- _The problem_: All that is asked is a faithful reproduction of the entries.

- _Records shown_:
_ _ _ _

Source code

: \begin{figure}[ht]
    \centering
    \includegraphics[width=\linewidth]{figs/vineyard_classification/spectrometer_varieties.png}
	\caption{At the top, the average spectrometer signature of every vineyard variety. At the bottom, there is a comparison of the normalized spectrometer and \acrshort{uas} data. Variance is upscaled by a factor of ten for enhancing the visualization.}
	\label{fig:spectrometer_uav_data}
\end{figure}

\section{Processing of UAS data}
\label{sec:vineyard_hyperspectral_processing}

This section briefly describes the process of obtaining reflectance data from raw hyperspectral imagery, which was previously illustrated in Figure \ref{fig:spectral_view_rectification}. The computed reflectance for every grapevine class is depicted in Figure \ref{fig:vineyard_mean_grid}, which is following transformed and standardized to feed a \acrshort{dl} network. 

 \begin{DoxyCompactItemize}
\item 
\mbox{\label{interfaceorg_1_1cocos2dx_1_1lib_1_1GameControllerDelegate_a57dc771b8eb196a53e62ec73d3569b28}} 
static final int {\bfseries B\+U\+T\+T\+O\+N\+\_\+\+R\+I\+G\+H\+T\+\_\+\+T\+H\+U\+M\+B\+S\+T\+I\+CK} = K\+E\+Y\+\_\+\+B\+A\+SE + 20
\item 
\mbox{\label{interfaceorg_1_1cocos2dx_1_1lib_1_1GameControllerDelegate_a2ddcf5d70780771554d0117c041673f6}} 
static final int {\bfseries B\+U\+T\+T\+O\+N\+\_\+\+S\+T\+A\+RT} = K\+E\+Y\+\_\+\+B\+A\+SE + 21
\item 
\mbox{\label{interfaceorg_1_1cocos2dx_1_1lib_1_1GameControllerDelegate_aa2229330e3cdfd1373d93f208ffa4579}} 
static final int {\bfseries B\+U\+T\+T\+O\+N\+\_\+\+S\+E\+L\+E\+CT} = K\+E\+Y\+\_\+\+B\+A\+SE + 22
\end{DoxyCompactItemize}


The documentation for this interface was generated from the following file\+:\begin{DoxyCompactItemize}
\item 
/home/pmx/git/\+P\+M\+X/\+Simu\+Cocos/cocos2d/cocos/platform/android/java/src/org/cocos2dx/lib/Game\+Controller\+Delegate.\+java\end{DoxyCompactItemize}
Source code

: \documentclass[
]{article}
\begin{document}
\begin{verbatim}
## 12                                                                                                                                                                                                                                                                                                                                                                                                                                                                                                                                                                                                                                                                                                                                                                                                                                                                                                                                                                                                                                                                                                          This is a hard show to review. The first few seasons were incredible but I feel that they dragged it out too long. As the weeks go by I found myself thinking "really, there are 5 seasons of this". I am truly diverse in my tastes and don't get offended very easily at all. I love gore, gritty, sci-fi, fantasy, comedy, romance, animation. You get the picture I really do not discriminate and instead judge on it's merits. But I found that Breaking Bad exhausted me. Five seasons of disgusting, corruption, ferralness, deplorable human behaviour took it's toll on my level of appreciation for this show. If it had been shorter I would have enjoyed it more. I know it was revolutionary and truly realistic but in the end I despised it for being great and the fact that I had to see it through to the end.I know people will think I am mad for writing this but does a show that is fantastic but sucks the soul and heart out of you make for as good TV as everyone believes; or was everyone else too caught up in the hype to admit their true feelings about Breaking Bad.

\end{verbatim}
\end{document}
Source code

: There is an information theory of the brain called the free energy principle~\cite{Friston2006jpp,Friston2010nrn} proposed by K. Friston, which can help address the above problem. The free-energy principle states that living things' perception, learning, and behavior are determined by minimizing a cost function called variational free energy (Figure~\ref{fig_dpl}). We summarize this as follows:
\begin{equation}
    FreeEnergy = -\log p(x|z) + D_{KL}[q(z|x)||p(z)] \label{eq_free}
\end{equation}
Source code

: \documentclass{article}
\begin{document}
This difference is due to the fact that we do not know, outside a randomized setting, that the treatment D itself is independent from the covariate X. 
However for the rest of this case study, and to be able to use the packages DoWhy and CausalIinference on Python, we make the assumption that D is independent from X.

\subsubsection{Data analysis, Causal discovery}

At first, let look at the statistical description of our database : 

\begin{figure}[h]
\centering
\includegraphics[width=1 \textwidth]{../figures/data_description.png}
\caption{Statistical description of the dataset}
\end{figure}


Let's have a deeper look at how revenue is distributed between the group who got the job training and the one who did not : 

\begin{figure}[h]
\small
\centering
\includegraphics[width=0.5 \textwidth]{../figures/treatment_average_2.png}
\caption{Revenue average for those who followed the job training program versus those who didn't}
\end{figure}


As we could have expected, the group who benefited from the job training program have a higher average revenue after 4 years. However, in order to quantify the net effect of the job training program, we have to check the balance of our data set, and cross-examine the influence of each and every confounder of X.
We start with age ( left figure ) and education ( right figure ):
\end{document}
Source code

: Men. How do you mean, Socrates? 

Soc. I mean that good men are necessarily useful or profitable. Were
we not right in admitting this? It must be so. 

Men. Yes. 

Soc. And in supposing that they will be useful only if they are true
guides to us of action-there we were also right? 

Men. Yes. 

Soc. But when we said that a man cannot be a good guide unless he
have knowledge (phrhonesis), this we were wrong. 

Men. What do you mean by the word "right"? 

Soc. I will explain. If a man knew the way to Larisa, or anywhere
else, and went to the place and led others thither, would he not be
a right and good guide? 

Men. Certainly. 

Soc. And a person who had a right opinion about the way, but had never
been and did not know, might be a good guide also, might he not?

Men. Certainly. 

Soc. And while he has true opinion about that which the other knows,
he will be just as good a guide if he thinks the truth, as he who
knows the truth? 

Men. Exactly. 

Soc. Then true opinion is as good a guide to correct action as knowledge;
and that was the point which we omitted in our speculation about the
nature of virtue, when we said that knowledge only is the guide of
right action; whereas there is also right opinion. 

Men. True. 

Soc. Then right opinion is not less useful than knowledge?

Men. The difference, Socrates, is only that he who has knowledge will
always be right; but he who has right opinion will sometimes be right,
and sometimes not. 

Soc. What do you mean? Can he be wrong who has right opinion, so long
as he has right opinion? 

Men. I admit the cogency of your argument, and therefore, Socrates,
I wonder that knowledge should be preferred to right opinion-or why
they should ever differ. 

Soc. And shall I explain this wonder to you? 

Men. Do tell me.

_ _ _ _

- _Response to this task_:
Source code

: \begin{figure}[ht]
    \centering
    \includegraphics[width=\linewidth]{figs/vineyard_classification/spectrometer_varieties.png}
	\caption{At the top, the average spectrometer signature of every vineyard variety. At the bottom, there is a comparison of the normalized spectrometer and \acrshort{uas} data. Variance is upscaled by a factor of ten for enhancing the visualization.}
	\label{fig:spectrometer_uav_data}
\end{figure}

\section{Processing of UAS data}
\label{sec:vineyard_hyperspectral_processing}

This section briefly describes the process of obtaining reflectance data from raw hyperspectral imagery, which was previously illustrated in Figure \ref{fig:spectral_view_rectification}. The computed reflectance for every grapevine class is depicted in Figure \ref{fig:vineyard_mean_grid}, which is following transformed and standardized to feed a \acrshort{dl} network. 

 \begin{DoxyCompactItemize}
\item 
\mbox{\label{interfaceorg_1_1cocos2dx_1_1lib_1_1GameControllerDelegate_a57dc771b8eb196a53e62ec73d3569b28}} 
static final int {\bfseries B\+U\+T\+T\+O\+N\+\_\+\+R\+I\+G\+H\+T\+\_\+\+T\+H\+U\+M\+B\+S\+T\+I\+CK} = K\+E\+Y\+\_\+\+B\+A\+SE + 20
\item 
\mbox{\label{interfaceorg_1_1cocos2dx_1_1lib_1_1GameControllerDelegate_a2ddcf5d70780771554d0117c041673f6}} 
static final int {\bfseries B\+U\+T\+T\+O\+N\+\_\+\+S\+T\+A\+RT} = K\+E\+Y\+\_\+\+B\+A\+SE + 21
\item 
\mbox{\label{interfaceorg_1_1cocos2dx_1_1lib_1_1GameControllerDelegate_aa2229330e3cdfd1373d93f208ffa4579}} 
static final int {\bfseries B\+U\+T\+T\+O\+N\+\_\+\+S\+E\+L\+E\+CT} = K\+E\+Y\+\_\+\+B\+A\+SE + 22
\end{DoxyCompactItemize}


The documentation for this interface was generated from the following file\+:\begin{DoxyCompactItemize}
\item 
/home/pmx/git/\+P\+M\+X/\+Simu\+Cocos/cocos2d/cocos/platform/android/java/src/org/cocos2dx/lib/Game\+Controller\+Delegate.\+java\end{DoxyCompactItemize}
Source code

: \documentclass[
]{article}
\begin{document}
\begin{verbatim}
## 12                                                                                                                                                                                                                                                                                                                                                                                                                                                                                                                                                                                                                                                                                                                                                                                                                                                                                                                                                                                                                                                                                                          This is a hard show to review. The first few seasons were incredible but I feel that they dragged it out too long. As the weeks go by I found myself thinking "really, there are 5 seasons of this". I am truly diverse in my tastes and don't get offended very easily at all. I love gore, gritty, sci-fi, fantasy, comedy, romance, animation. You get the picture I really do not discriminate and instead judge on it's merits. But I found that Breaking Bad exhausted me. Five seasons of disgusting, corruption, ferralness, deplorable human behaviour took it's toll on my level of appreciation for this show. If it had been shorter I would have enjoyed it more. I know it was revolutionary and truly realistic but in the end I despised it for being great and the fact that I had to see it through to the end.I know people will think I am mad for writing this but does a show that is fantastic but sucks the soul and heart out of you make for as good TV as everyone believes; or was everyone else too caught up in the hype to admit their true feelings about Breaking Bad.

\end{verbatim}
\end{document}
Source code

: There is an information theory of the brain called the free energy principle~\cite{Friston2006jpp,Friston2010nrn} proposed by K. Friston, which can help address the above problem. The free-energy principle states that living things' perception, learning, and behavior are determined by minimizing a cost function called variational free energy (Figure~\ref{fig_dpl}). We summarize this as follows:
\begin{equation}
    FreeEnergy = -\log p(x|z) + D_{KL}[q(z|x)||p(z)] \label{eq_free}
\end{equation}
Source code

: \documentclass{article}
\begin{document}
This difference is due to the fact that we do not know, outside a randomized setting, that the treatment D itself is independent from the covariate X. 
However for the rest of this case study, and to be able to use the packages DoWhy and CausalIinference on Python, we make the assumption that D is independent from X.

\subsubsection{Data analysis, Causal discovery}

At first, let look at the statistical description of our database : 

\begin{figure}[h]
\centering
\includegraphics[width=1 \textwidth]{../figures/data_description.png}
\caption{Statistical description of the dataset}
\end{figure}


Let's have a deeper look at how revenue is distributed between the group who got the job training and the one who did not : 

\begin{figure}[h]
\small
\centering
\includegraphics[width=0.5 \textwidth]{../figures/treatment_average_2.png}
\caption{Revenue average for those who followed the job training program versus those who didn't}
\end{figure}


As we could have expected, the group who benefited from the job training program have a higher average revenue after 4 years. However, in order to quantify the net effect of the job training program, we have to check the balance of our data set, and cross-examine the influence of each and every confounder of X.
We start with age ( left figure ) and education ( right figure ):
\end{document}
Source code

: Men. How do you mean, Socrates? 

Soc. I mean that good men are necessarily useful or profitable. Were
we not right in admitting this? It must be so. 

Men. Yes. 

Soc. And in supposing that they will be useful only if they are true
guides to us of action-there we were also right? 

Men. Yes. 

Soc. But when we said that a man cannot be a good guide unless he
have knowledge (phrhonesis), this we were wrong. 

Men. What do you mean by the word "right"? 

Soc. I will explain. If a man knew the way to Larisa, or anywhere
else, and went to the place and led others thither, would he not be
a right and good guide? 

Men. Certainly. 

Soc. And a person who had a right opinion about the way, but had never
been and did not know, might be a good guide also, might he not?

Men. Certainly. 

Soc. And while he has true opinion about that which the other knows,
he will be just as good a guide if he thinks the truth, as he who
knows the truth? 

Men. Exactly. 

Soc. Then true opinion is as good a guide to correct action as knowledge;
and that was the point which we omitted in our speculation about the
nature of virtue, when we said that knowledge only is the guide of
right action; whereas there is also right opinion. 

Men. True. 

Soc. Then right opinion is not less useful than knowledge?

Men. The difference, Socrates, is only that he who has knowledge will
always be right; but he who has right opinion will sometimes be right,
and sometimes not. 

Soc. What do you mean? Can he be wrong who has right opinion, so long
as he has right opinion? 

Men. I admit the cogency of your argument, and therefore, Socrates,
I wonder that knowledge should be preferred to right opinion-or why
they should ever differ. 

Soc. And shall I explain this wonder to you? 

Men. Do tell me.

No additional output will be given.